** Opening DATA FOR REVIEW block **
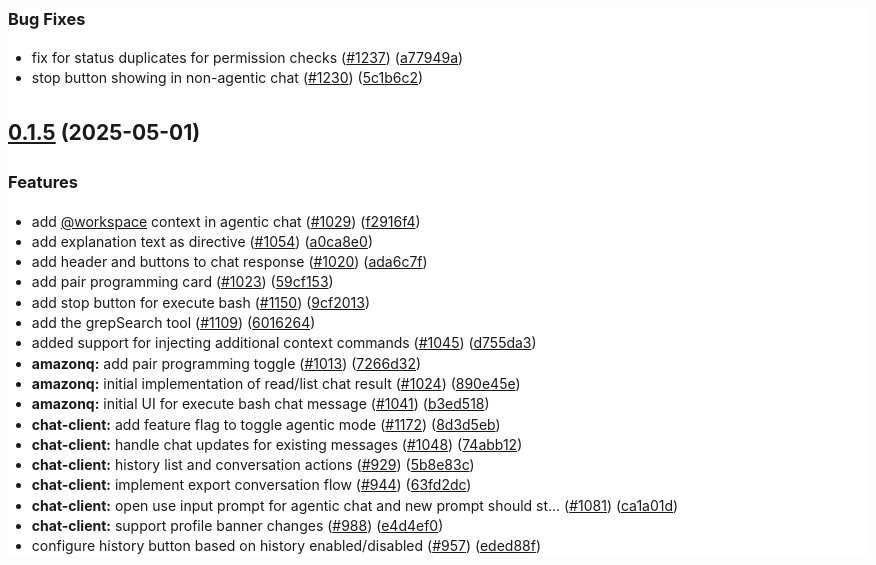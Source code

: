 
### Bug Fixes

* fix for status duplicates for permission checks ([#1237](https://github.com/aws/language-servers/issues/1237)) ([a77949a](https://github.com/aws/language-servers/commit/a77949a482cd352ebc5c7eeebb1468a052a5496d))
* stop button showing in non-agentic chat ([#1230](https://github.com/aws/language-servers/issues/1230)) ([5c1b6c2](https://github.com/aws/language-servers/commit/5c1b6c2ed992befca03120635a23b4aa8cda5ebf))

## [0.1.5](https://github.com/aws/language-servers/compare/chat-client/v0.1.4...chat-client/v0.1.5) (2025-05-01)


### Features

* add [@workspace](https://github.com/workspace) context in agentic chat ([#1029](https://github.com/aws/language-servers/issues/1029)) ([f2916f4](https://github.com/aws/language-servers/commit/f2916f45c351a42a9951ff00bcb7f7eed3ce7274))
* add explanation text as directive ([#1054](https://github.com/aws/language-servers/issues/1054)) ([a0ca8e0](https://github.com/aws/language-servers/commit/a0ca8e0059a26ac7f21e04940ad120c3de268df9))
* add header and buttons to chat response ([#1020](https://github.com/aws/language-servers/issues/1020)) ([ada6c7f](https://github.com/aws/language-servers/commit/ada6c7fd36dc9f64f093d7629e957d23e322848d))
* add pair programming card ([#1023](https://github.com/aws/language-servers/issues/1023)) ([59cf153](https://github.com/aws/language-servers/commit/59cf15385c320e6644b04548e1eb61a68ca784de))
* add stop button for execute bash ([#1150](https://github.com/aws/language-servers/issues/1150)) ([9cf2013](https://github.com/aws/language-servers/commit/9cf2013d30434a8a03f2497fc9b1e2a727c33918))
* add the grepSearch tool ([#1109](https://github.com/aws/language-servers/issues/1109)) ([6016264](https://github.com/aws/language-servers/commit/601626428b6ac968fe85257a09478e94263a5a1e))
* added support for injecting additional context commands ([#1045](https://github.com/aws/language-servers/issues/1045)) ([d755da3](https://github.com/aws/language-servers/commit/d755da36bd7bf76684aceafb6a2cbc2f8f76291e))
* **amazonq:** add pair programming toggle ([#1013](https://github.com/aws/language-servers/issues/1013)) ([7266d32](https://github.com/aws/language-servers/commit/7266d32b2fb73ead40abecb22749a2c9e5206a2a))
* **amazonq:** initial implementation of read/list chat result ([#1024](https://github.com/aws/language-servers/issues/1024)) ([890e45e](https://github.com/aws/language-servers/commit/890e45eae48930370089936880c77b10edb83059))
* **amazonq:** initial UI for execute bash chat message ([#1041](https://github.com/aws/language-servers/issues/1041)) ([b3ed518](https://github.com/aws/language-servers/commit/b3ed518f27251742c392138f05b02281dfcddcac))
* **chat-client:** add feature flag to toggle agentic mode ([#1172](https://github.com/aws/language-servers/issues/1172)) ([8d3d5eb](https://github.com/aws/language-servers/commit/8d3d5eb49638f858ddf3f99e443bda8f63680872))
* **chat-client:** handle chat updates for existing messages ([#1048](https://github.com/aws/language-servers/issues/1048)) ([74abb12](https://github.com/aws/language-servers/commit/74abb126a736e3c37beb492bc7405b02c953296c))
* **chat-client:** history list and conversation actions ([#929](https://github.com/aws/language-servers/issues/929)) ([5b8e83c](https://github.com/aws/language-servers/commit/5b8e83cacc56d854623a6e2b59f2f920538f5b85))
* **chat-client:** implement export conversation flow ([#944](https://github.com/aws/language-servers/issues/944)) ([63fd2dc](https://github.com/aws/language-servers/commit/63fd2dc773e742c47040fd66aac4912664d91dd0))
* **chat-client:** open use input prompt for agentic chat and new prompt should st… ([#1081](https://github.com/aws/language-servers/issues/1081)) ([ca1a01d](https://github.com/aws/language-servers/commit/ca1a01dd0487e13f91c36f5288dc1b3b0232c682))
* **chat-client:** support profile banner changes ([#988](https://github.com/aws/language-servers/issues/988)) ([e4d4ef0](https://github.com/aws/language-servers/commit/e4d4ef026c8a60cc1ddf08c981340a902d628016))
* configure history button based on history enabled/disabled ([#957](https://github.com/aws/language-servers/issues/957)) ([eded88f](https://github.com/aws/language-servers/commit/eded88fae2311c2a73d377a479933f9f66df137d))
** Closing DATA FOR REVIEW block **
**WORK ITEM:** Only the lines above starting with the one with "add the grepSearch" and going through the one with "added support for" are to be copied, word for word and with both ends kept.

**RESPONSE:**
* add the grepSearch tool ([#1109](https://github.com/aws/language-servers/issues/1109)) ([6016264](https://github.com/aws/language-servers/commit/601626428b6ac968fe85257a09478e94263a5a1e))
* added support for injecting additional context commands ([#1045](https://github.com/aws/language-servers/issues/1045)) ([d755da3](https://github.com/aws/language-servers/commit/d755da36bd7bf76684aceafb6a2cbc2f8f76291e))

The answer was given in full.